62    The Full Court went on to cite, with approval, Ponzio (at [92]), to emphasise that the purposes for imposing a civil penalty included (but were not limited to) that of punishment. The Full Court rejected a submission advanced by the Commonwealth to the effect that the judgment in Ponzio was inconsistent with authority. It described the view expressed by Lander J as “entirely orthodox and consistent with common sense” (at [69]).
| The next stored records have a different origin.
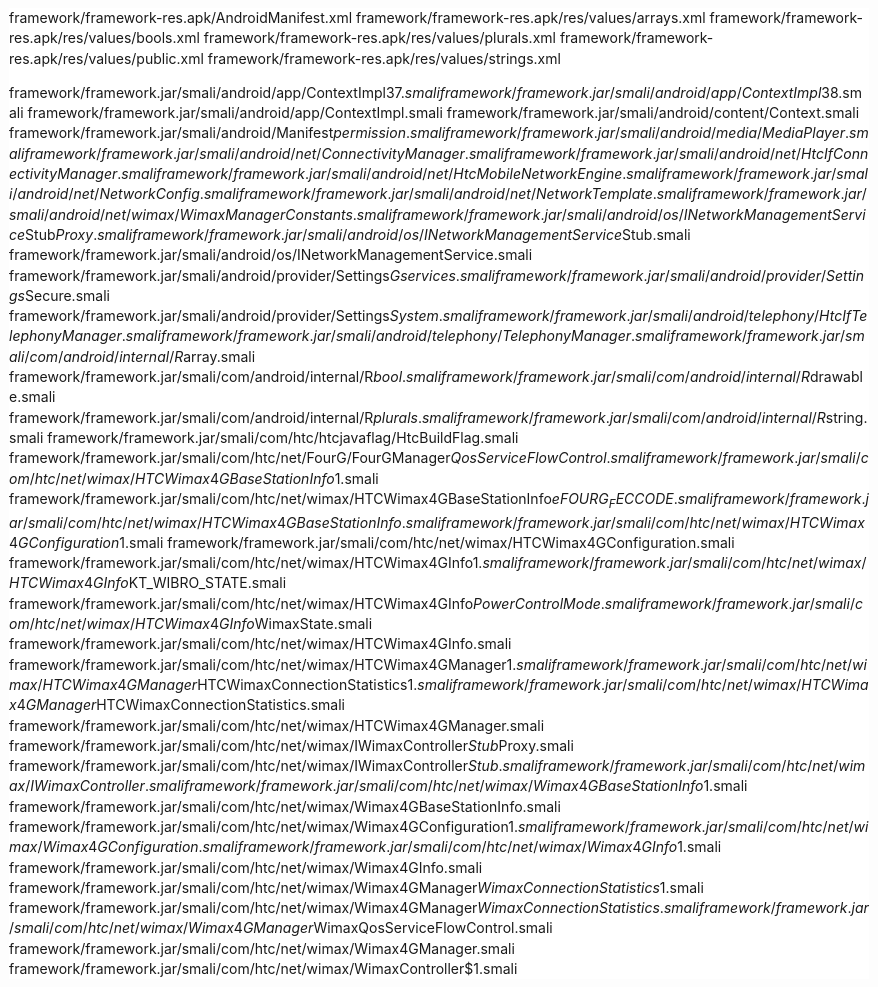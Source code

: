 framework/framework-res.apk/AndroidManifest.xml
framework/framework-res.apk/res/values/arrays.xml
framework/framework-res.apk/res/values/bools.xml
framework/framework-res.apk/res/values/plurals.xml
framework/framework-res.apk/res/values/public.xml
framework/framework-res.apk/res/values/strings.xml

framework/framework.jar/smali/android/app/ContextImpl$37.smali
framework/framework.jar/smali/android/app/ContextImpl$38.smali
framework/framework.jar/smali/android/app/ContextImpl.smali
framework/framework.jar/smali/android/content/Context.smali
framework/framework.jar/smali/android/Manifest$permission.smali
framework/framework.jar/smali/android/media/MediaPlayer.smali
framework/framework.jar/smali/android/net/ConnectivityManager.smali
framework/framework.jar/smali/android/net/HtcIfConnectivityManager.smali
framework/framework.jar/smali/android/net/HtcMobileNetworkEngine.smali
framework/framework.jar/smali/android/net/NetworkConfig.smali
framework/framework.jar/smali/android/net/NetworkTemplate.smali
framework/framework.jar/smali/android/net/wimax/WimaxManagerConstants.smali
framework/framework.jar/smali/android/os/INetworkManagementService$Stub$Proxy.smali
framework/framework.jar/smali/android/os/INetworkManagementService$Stub.smali
framework/framework.jar/smali/android/os/INetworkManagementService.smali
framework/framework.jar/smali/android/provider/Settings$Gservices.smali
framework/framework.jar/smali/android/provider/Settings$Secure.smali
framework/framework.jar/smali/android/provider/Settings$System.smali
framework/framework.jar/smali/android/telephony/HtcIfTelephonyManager.smali
framework/framework.jar/smali/android/telephony/TelephonyManager.smali
framework/framework.jar/smali/com/android/internal/R$array.smali
framework/framework.jar/smali/com/android/internal/R$bool.smali
framework/framework.jar/smali/com/android/internal/R$drawable.smali
framework/framework.jar/smali/com/android/internal/R$plurals.smali
framework/framework.jar/smali/com/android/internal/R$string.smali
framework/framework.jar/smali/com/htc/htcjavaflag/HtcBuildFlag.smali
framework/framework.jar/smali/com/htc/net/FourG/FourGManager$QosServiceFlowControl.smali
framework/framework.jar/smali/com/htc/net/wimax/HTCWimax4GBaseStationInfo$1.smali
framework/framework.jar/smali/com/htc/net/wimax/HTCWimax4GBaseStationInfo$eFOURG_FECCODE.smali
framework/framework.jar/smali/com/htc/net/wimax/HTCWimax4GBaseStationInfo.smali
framework/framework.jar/smali/com/htc/net/wimax/HTCWimax4GConfiguration$1.smali
framework/framework.jar/smali/com/htc/net/wimax/HTCWimax4GConfiguration.smali
framework/framework.jar/smali/com/htc/net/wimax/HTCWimax4GInfo$1.smali
framework/framework.jar/smali/com/htc/net/wimax/HTCWimax4GInfo$KT_WIBRO_STATE.smali
framework/framework.jar/smali/com/htc/net/wimax/HTCWimax4GInfo$PowerControlMode.smali
framework/framework.jar/smali/com/htc/net/wimax/HTCWimax4GInfo$WimaxState.smali
framework/framework.jar/smali/com/htc/net/wimax/HTCWimax4GInfo.smali
framework/framework.jar/smali/com/htc/net/wimax/HTCWimax4GManager$1.smali
framework/framework.jar/smali/com/htc/net/wimax/HTCWimax4GManager$HTCWimaxConnectionStatistics$1.smali
framework/framework.jar/smali/com/htc/net/wimax/HTCWimax4GManager$HTCWimaxConnectionStatistics.smali
framework/framework.jar/smali/com/htc/net/wimax/HTCWimax4GManager.smali
framework/framework.jar/smali/com/htc/net/wimax/IWimaxController$Stub$Proxy.smali
framework/framework.jar/smali/com/htc/net/wimax/IWimaxController$Stub.smali
framework/framework.jar/smali/com/htc/net/wimax/IWimaxController.smali
framework/framework.jar/smali/com/htc/net/wimax/Wimax4GBaseStationInfo$1.smali
framework/framework.jar/smali/com/htc/net/wimax/Wimax4GBaseStationInfo.smali
framework/framework.jar/smali/com/htc/net/wimax/Wimax4GConfiguration$1.smali
framework/framework.jar/smali/com/htc/net/wimax/Wimax4GConfiguration.smali
framework/framework.jar/smali/com/htc/net/wimax/Wimax4GInfo$1.smali
framework/framework.jar/smali/com/htc/net/wimax/Wimax4GInfo.smali
framework/framework.jar/smali/com/htc/net/wimax/Wimax4GManager$WimaxConnectionStatistics$1.smali
framework/framework.jar/smali/com/htc/net/wimax/Wimax4GManager$WimaxConnectionStatistics.smali
framework/framework.jar/smali/com/htc/net/wimax/Wimax4GManager$WimaxQosServiceFlowControl.smali
framework/framework.jar/smali/com/htc/net/wimax/Wimax4GManager.smali
framework/framework.jar/smali/com/htc/net/wimax/WimaxController$1.smali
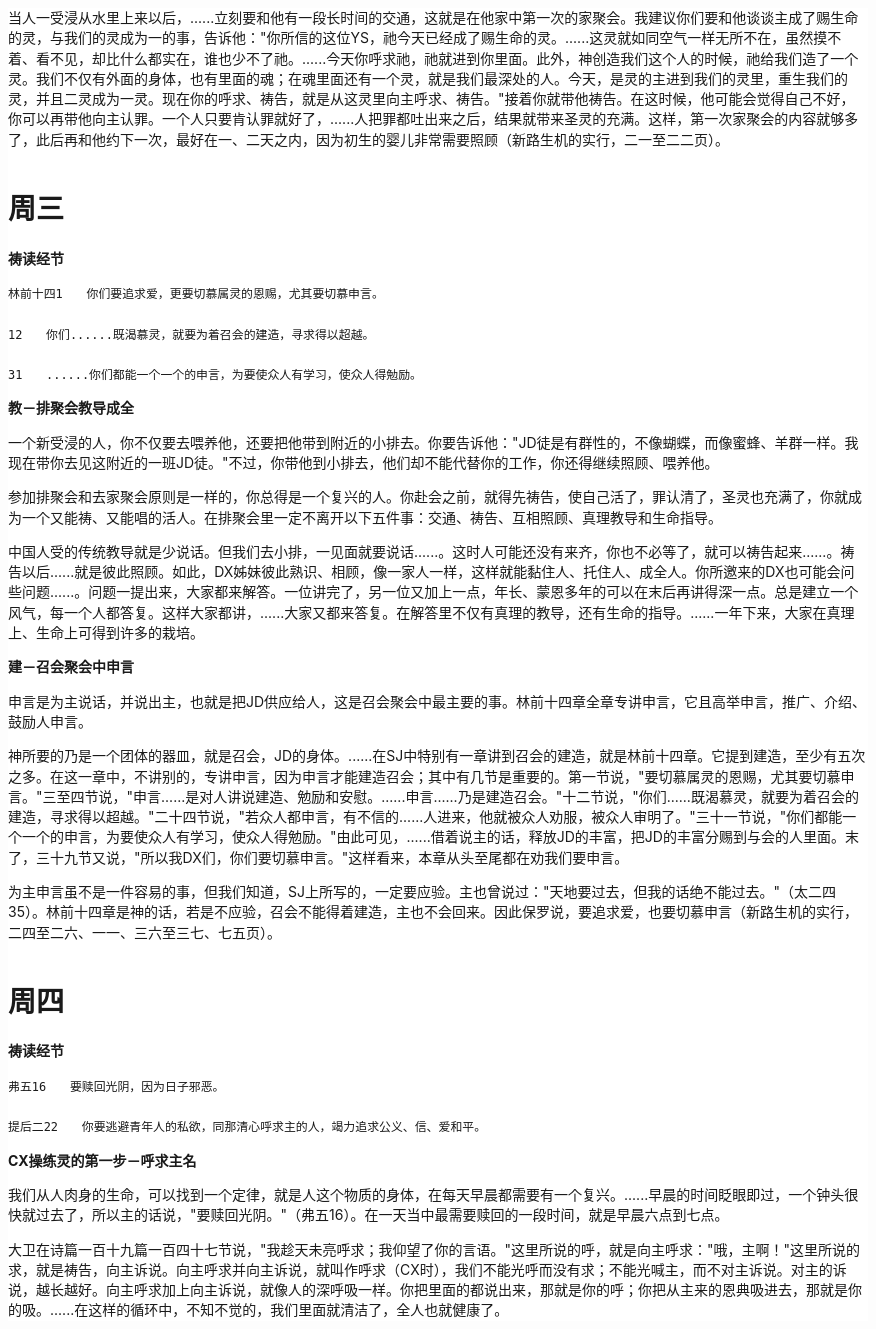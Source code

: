 当人一受浸从水里上来以后，......立刻要和他有一段长时间的交通，这就是在他家中第一次的家聚会。我建议你们要和他谈谈主成了赐生命的灵，与我们的灵成为一的事，告诉他："你所信的这位YS，祂今天已经成了赐生命的灵。......这灵就如同空气一样无所不在，虽然摸不着、看不见，却比什么都实在，谁也少不了祂。......今天你呼求祂，祂就进到你里面。此外，神创造我们这个人的时候，祂给我们造了一个灵。我们不仅有外面的身体，也有里面的魂；在魂里面还有一个灵，就是我们最深处的人。今天，是灵的主进到我们的灵里，重生我们的灵，并且二灵成为一灵。现在你的呼求、祷告，就是从这灵里向主呼求、祷告。"接着你就带他祷告。在这时候，他可能会觉得自己不好，你可以再带他向主认罪。一个人只要肯认罪就好了，......人把罪都吐出来之后，结果就带来圣灵的充满。这样，第一次家聚会的内容就够多了，此后再和他约下一次，最好在一、二天之内，因为初生的婴儿非常需要照顾（新路生机的实行，二一至二二页）。
# 周三

**祷读经节**
```
林前十四1　　你们要追求爱，更要切慕属灵的恩赐，尤其要切慕申言。

12　　你们......既渴慕灵，就要为着召会的建造，寻求得以超越。

31　　......你们都能一个一个的申言，为要使众人有学习，使众人得勉励。
```

**教－排聚会教导成全**

一个新受浸的人，你不仅要去喂养他，还要把他带到附近的小排去。你要告诉他："JD徒是有群性的，不像蝴蝶，而像蜜蜂、羊群一样。我现在带你去见这附近的一班JD徒。"不过，你带他到小排去，他们却不能代替你的工作，你还得继续照顾、喂养他。

参加排聚会和去家聚会原则是一样的，你总得是一个复兴的人。你赴会之前，就得先祷告，使自己活了，罪认清了，圣灵也充满了，你就成为一个又能祷、又能唱的活人。在排聚会里一定不离开以下五件事：交通、祷告、互相照顾、真理教导和生命指导。

中国人受的传统教导就是少说话。但我们去小排，一见面就要说话......。这时人可能还没有来齐，你也不必等了，就可以祷告起来......。祷告以后......就是彼此照顾。如此，DX姊妹彼此熟识、相顾，像一家人一样，这样就能黏住人、托住人、成全人。你所邀来的DX也可能会问些问题......。问题一提出来，大家都来解答。一位讲完了，另一位又加上一点，年长、蒙恩多年的可以在末后再讲得深一点。总是建立一个风气，每一个人都答复。这样大家都讲，......大家又都来答复。在解答里不仅有真理的教导，还有生命的指导。......一年下来，大家在真理上、生命上可得到许多的栽培。

**建－召会聚会中申言**

申言是为主说话，并说出主，也就是把JD供应给人，这是召会聚会中最主要的事。林前十四章全章专讲申言，它且高举申言，推广、介绍、鼓励人申言。

神所要的乃是一个团体的器皿，就是召会，JD的身体。......在SJ中特别有一章讲到召会的建造，就是林前十四章。它提到建造，至少有五次之多。在这一章中，不讲别的，专讲申言，因为申言才能建造召会；其中有几节是重要的。第一节说，"要切慕属灵的恩赐，尤其要切慕申言。"三至四节说，"申言......是对人讲说建造、勉励和安慰。......申言......乃是建造召会。"十二节说，"你们......既渴慕灵，就要为着召会的建造，寻求得以超越。"二十四节说，"若众人都申言，有不信的......人进来，他就被众人劝服，被众人审明了。"三十一节说，"你们都能一个一个的申言，为要使众人有学习，使众人得勉励。"由此可见，......借着说主的话，释放JD的丰富，把JD的丰富分赐到与会的人里面。末了，三十九节又说，"所以我DX们，你们要切慕申言。"这样看来，本章从头至尾都在劝我们要申言。

为主申言虽不是一件容易的事，但我们知道，SJ上所写的，一定要应验。主也曾说过："天地要过去，但我的话绝不能过去。"（太二四35）。林前十四章是神的话，若是不应验，召会不能得着建造，主也不会回来。因此保罗说，要追求爱，也要切慕申言（新路生机的实行，二四至二六、一一、三六至三七、七五页）。

# 周四

**祷读经节**
```
弗五16　　要赎回光阴，因为日子邪恶。

提后二22　　你要逃避青年人的私欲，同那清心呼求主的人，竭力追求公义、信、爱和平。
```
**CX操练灵的第一步－呼求主名**

我们从人肉身的生命，可以找到一个定律，就是人这个物质的身体，在每天早晨都需要有一个复兴。......早晨的时间眨眼即过，一个钟头很快就过去了，所以主的话说，"要赎回光阴。"（弗五16）。在一天当中最需要赎回的一段时间，就是早晨六点到七点。

大卫在诗篇一百十九篇一百四十七节说，"我趁天未亮呼求；我仰望了你的言语。"这里所说的呼，就是向主呼求："哦，主啊！"这里所说的求，就是祷告，向主诉说。向主呼求并向主诉说，就叫作呼求（CX时），我们不能光呼而没有求；不能光喊主，而不对主诉说。对主的诉说，越长越好。向主呼求加上向主诉说，就像人的深呼吸一样。你把里面的都说出来，那就是你的呼；你把从主来的恩典吸进去，那就是你的吸。......在这样的循环中，不知不觉的，我们里面就清洁了，全人也就健康了。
63    On an appeal brought by the Commonwealth, the High Court in Commonwealth v Director, Fair Work Building Industry Inspectorate (2016) 90 ALJR 113, 326 ALR 476, [2015] HCA 46 made a footnoted reference to the above passage of the Full Court’s reasons. The majority (French CJ, Kiefel, Bell, Nettle and Gordon JJ) said (at [55], original footnote included):

[55]    No less importantly, whereas criminal penalties import notions of retribution and rehabilitation, the purpose of a civil penalty, as French J explained in Trade Practices Commission v CSR Ltd, is primarily if not wholly protective in promoting the public interest in compliance:75

Punishment for breaches of the criminal law traditionally involves three elements: deterrence, both general and individual, retribution and rehabilitation. Neither retribution nor rehabilitation, within the sense of the Old and New Testament moralities that imbue much of our criminal law, have any part to play in economic regulation of the kind contemplated by Pt IV [of the Trade Practices Act] … The principal, and I think probably the only, object of the penalties imposed by s 76 is to attempt to put a price on contravention that is sufficiently high to deter repetition by the contravenor and by others who might be tempted to contravene the Act.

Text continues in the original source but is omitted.